**TASK ITEM:** Unless it is a picture, every line from the start of the entries through the line with "### Step 2: Load Period Rates" must be retyped exactly.

Stored dataset items
===

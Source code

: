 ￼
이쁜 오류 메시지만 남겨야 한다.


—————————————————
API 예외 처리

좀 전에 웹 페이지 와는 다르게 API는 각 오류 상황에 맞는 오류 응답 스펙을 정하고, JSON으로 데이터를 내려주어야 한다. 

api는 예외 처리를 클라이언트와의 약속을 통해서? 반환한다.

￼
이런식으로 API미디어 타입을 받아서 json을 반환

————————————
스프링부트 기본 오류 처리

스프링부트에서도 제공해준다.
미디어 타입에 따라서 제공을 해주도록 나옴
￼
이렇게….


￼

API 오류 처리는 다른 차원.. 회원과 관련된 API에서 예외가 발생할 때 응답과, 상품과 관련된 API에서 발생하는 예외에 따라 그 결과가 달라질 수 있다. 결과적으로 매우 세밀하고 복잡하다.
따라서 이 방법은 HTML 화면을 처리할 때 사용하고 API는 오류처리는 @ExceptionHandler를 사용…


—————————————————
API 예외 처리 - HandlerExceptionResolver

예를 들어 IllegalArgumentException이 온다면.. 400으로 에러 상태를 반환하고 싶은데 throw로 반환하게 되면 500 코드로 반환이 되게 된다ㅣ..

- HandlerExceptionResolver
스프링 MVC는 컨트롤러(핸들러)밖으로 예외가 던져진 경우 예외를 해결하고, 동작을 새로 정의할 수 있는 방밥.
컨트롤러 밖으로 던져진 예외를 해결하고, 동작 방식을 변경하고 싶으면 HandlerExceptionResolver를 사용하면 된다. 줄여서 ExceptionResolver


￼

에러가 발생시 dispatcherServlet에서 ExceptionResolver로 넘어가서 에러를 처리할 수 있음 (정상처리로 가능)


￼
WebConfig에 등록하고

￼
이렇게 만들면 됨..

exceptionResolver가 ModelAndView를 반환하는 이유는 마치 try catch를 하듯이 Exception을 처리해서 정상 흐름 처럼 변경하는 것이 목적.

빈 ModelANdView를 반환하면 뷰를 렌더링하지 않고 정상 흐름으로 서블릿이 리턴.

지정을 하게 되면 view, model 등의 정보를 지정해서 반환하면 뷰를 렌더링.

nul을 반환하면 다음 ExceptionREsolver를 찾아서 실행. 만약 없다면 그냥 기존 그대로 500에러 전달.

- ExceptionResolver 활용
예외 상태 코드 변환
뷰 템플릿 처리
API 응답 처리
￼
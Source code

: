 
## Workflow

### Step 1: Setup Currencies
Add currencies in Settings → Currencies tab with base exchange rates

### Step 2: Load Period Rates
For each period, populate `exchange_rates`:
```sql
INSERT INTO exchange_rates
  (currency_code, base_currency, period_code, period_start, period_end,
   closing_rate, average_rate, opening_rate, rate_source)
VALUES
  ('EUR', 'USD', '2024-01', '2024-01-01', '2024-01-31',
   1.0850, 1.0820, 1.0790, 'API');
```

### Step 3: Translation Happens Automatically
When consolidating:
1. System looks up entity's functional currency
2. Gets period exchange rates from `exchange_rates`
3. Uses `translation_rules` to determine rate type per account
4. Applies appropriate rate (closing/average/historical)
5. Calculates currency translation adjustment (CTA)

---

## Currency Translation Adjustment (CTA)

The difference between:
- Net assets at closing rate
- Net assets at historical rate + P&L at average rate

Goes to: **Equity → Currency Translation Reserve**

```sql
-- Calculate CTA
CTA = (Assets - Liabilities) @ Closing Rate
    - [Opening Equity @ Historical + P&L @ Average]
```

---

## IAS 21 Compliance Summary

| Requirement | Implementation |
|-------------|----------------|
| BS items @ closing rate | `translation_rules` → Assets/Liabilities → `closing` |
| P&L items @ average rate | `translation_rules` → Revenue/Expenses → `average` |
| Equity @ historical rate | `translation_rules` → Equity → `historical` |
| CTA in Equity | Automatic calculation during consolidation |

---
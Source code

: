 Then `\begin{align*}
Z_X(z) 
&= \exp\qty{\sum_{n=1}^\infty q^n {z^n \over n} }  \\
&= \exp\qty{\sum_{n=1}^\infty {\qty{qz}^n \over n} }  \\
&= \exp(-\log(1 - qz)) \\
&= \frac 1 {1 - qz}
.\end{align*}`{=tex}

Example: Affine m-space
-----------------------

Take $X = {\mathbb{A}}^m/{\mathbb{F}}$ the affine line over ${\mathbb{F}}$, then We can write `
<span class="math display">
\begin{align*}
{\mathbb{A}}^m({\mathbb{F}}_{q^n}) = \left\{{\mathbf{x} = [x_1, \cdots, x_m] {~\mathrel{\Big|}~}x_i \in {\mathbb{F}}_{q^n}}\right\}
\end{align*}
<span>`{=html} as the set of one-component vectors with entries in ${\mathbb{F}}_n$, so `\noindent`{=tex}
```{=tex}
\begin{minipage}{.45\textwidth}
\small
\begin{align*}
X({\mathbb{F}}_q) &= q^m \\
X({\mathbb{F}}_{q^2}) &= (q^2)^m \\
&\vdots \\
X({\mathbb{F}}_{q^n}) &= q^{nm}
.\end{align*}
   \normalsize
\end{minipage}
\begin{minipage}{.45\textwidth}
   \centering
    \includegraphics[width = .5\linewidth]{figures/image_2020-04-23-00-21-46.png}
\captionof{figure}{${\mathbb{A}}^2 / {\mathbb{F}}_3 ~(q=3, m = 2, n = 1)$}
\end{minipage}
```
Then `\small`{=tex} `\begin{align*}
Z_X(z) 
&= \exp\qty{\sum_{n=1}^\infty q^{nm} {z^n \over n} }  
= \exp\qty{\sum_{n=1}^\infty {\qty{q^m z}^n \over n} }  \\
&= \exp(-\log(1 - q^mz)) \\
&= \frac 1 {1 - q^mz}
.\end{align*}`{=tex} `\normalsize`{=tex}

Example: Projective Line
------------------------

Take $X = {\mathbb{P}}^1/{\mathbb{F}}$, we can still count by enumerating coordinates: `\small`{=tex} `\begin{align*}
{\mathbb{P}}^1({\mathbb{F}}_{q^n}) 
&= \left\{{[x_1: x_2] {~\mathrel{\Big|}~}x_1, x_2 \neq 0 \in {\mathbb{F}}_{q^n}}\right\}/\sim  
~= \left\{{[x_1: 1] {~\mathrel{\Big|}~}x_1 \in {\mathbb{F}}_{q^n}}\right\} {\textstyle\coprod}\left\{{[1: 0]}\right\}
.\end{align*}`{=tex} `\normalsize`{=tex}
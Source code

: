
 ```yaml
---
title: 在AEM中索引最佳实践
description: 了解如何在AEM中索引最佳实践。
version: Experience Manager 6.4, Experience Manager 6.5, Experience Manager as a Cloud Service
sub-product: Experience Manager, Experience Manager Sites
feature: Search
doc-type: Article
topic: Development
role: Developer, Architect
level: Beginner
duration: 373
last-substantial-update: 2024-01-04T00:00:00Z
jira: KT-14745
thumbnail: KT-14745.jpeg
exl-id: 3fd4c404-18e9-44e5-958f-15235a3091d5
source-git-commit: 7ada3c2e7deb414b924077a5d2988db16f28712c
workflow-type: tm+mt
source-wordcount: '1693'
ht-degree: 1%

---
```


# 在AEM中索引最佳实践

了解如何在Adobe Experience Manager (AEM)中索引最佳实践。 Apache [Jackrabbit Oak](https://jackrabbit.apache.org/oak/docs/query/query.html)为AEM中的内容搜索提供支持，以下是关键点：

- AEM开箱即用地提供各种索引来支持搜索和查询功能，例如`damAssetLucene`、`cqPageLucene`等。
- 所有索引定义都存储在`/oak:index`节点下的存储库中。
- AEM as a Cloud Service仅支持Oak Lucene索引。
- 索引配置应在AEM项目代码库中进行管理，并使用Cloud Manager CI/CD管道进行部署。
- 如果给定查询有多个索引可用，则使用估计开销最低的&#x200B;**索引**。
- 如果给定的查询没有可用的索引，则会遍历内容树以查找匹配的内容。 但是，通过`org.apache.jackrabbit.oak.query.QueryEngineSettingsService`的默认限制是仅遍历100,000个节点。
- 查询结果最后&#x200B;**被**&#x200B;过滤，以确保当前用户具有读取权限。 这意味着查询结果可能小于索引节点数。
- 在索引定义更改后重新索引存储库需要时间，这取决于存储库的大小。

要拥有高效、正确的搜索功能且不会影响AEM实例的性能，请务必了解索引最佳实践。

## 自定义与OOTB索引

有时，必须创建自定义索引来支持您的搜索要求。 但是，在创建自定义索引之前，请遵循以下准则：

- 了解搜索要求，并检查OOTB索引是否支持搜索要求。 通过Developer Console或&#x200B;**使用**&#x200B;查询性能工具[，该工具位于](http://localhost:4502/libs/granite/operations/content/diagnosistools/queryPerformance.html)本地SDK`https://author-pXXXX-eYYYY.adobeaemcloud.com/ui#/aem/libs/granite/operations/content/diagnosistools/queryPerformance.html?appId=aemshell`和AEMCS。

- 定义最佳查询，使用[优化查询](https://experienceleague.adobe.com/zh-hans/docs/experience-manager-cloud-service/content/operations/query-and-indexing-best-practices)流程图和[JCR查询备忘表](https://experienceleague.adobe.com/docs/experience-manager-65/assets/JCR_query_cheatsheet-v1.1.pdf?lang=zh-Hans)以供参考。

===

**ANSWER BELOW:**
Source code

: 
이쁜 오류 메시지만 남겨야 한다.


—————————————————
API 예외 처리

좀 전에 웹 페이지 와는 다르게 API는 각 오류 상황에 맞는 오류 응답 스펙을 정하고, JSON으로 데이터를 내려주어야 한다. 

api는 예외 처리를 클라이언트와의 약속을 통해서? 반환한다.

이런식으로 API미디어 타입을 받아서 json을 반환

————————————
스프링부트 기본 오류 처리

스프링부트에서도 제공해준다.
미디어 타입에 따라서 제공을 해주도록 나옴
이렇게….



API 오류 처리는 다른 차원.. 회원과 관련된 API에서 예외가 발생할 때 응답과, 상품과 관련된 API에서 발생하는 예외에 따라 그 결과가 달라질 수 있다. 결과적으로 매우 세밀하고 복잡하다.
따라서 이 방법은 HTML 화면을 처리할 때 사용하고 API는 오류처리는 @ExceptionHandler를 사용…


—————————————————
API 예외 처리 - HandlerExceptionResolver

예를 들어 IllegalArgumentException이 온다면.. 400으로 에러 상태를 반환하고 싶은데 throw로 반환하게 되면 500 코드로 반환이 되게 된다ㅣ..

- HandlerExceptionResolver
스프링 MVC는 컨트롤러(핸들러)밖으로 예외가 던져진 경우 예외를 해결하고, 동작을 새로 정의할 수 있는 방밥.
컨트롤러 밖으로 던져진 예외를 해결하고, 동작 방식을 변경하고 싶으면 HandlerExceptionResolver를 사용하면 된다. 줄여서 ExceptionResolver



에러가 발생시 dispatcherServlet에서 ExceptionResolver로 넘어가서 에러를 처리할 수 있음 (정상처리로 가능)


WebConfig에 등록하고

이렇게 만들면 됨..

exceptionResolver가 ModelAndView를 반환하는 이유는 마치 try catch를 하듯이 Exception을 처리해서 정상 흐름 처럼 변경하는 것이 목적.

빈 ModelANdView를 반환하면 뷰를 렌더링하지 않고 정상 흐름으로 서블릿이 리턴.

지정을 하게 되면 view, model 등의 정보를 지정해서 반환하면 뷰를 렌더링.

nul을 반환하면 다음 ExceptionREsolver를 찾아서 실행. 만약 없다면 그냥 기존 그대로 500에러 전달.

- ExceptionResolver 활용
예외 상태 코드 변환
뷰 템플릿 처리
API 응답 처리
Source code

: 
## Workflow

### Step 1: Setup Currencies
Add currencies in Settings → Currencies tab with base exchange rates

### Step 2: Load Period Rates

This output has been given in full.